What you should do: All lines holding the string "locks" should be copied from the data below.

Saved data entries

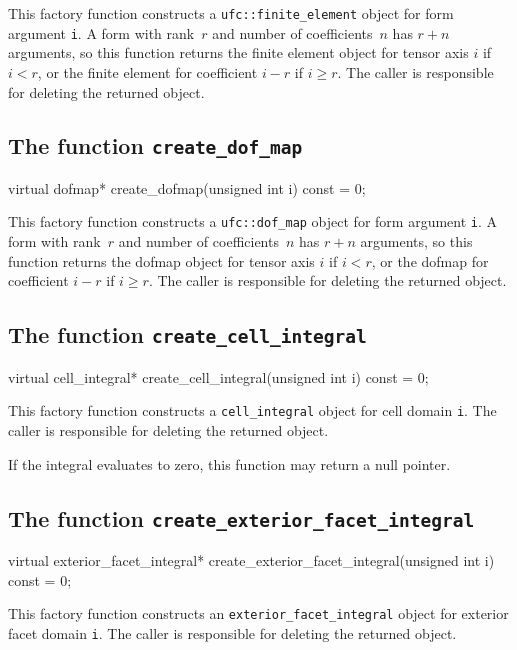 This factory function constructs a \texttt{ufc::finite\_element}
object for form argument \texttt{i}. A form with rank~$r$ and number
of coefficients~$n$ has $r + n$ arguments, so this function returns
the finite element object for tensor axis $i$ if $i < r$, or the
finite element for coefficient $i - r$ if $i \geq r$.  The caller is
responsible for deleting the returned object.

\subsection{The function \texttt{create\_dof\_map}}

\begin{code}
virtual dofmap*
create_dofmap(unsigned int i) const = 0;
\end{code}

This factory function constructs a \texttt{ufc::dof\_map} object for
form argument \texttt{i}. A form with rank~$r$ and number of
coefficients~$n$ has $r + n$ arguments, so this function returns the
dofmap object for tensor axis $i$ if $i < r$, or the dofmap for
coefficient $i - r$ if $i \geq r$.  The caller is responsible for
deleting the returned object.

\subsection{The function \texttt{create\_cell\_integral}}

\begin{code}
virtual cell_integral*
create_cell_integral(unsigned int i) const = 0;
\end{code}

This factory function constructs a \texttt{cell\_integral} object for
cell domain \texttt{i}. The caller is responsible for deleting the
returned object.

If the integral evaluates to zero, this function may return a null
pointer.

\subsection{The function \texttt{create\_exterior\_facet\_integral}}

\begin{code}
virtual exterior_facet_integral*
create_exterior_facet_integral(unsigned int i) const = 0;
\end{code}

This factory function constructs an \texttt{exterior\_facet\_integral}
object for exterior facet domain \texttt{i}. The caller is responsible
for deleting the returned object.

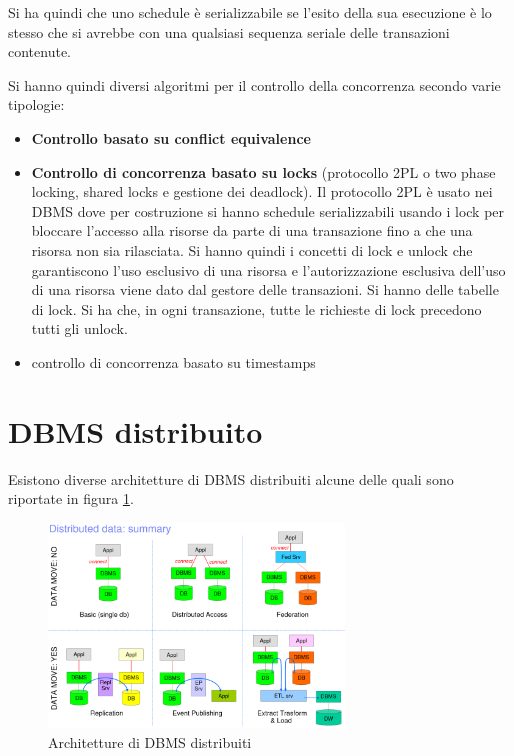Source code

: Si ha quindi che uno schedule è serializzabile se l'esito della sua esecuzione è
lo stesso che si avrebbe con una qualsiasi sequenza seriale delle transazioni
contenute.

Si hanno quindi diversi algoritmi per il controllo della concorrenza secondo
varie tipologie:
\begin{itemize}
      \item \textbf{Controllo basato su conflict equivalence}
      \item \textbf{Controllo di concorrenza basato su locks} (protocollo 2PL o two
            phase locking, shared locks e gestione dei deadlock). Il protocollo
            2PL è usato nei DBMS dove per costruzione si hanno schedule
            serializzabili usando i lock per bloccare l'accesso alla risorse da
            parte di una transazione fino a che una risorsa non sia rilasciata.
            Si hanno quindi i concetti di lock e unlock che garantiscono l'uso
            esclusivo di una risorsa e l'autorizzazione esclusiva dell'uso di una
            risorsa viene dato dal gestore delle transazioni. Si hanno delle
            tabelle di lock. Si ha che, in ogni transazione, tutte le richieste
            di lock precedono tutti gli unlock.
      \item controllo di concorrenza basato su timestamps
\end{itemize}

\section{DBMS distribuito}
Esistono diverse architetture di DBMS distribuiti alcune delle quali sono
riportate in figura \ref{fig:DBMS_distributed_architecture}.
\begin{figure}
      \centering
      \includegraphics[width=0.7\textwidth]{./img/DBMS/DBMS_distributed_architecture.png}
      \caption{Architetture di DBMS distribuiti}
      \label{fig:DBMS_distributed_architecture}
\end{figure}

Exercise response:
      \item \textbf{Controllo di concorrenza basato su locks} (protocollo 2PL o two
            phase locking, shared locks e gestione dei deadlock). Il protocollo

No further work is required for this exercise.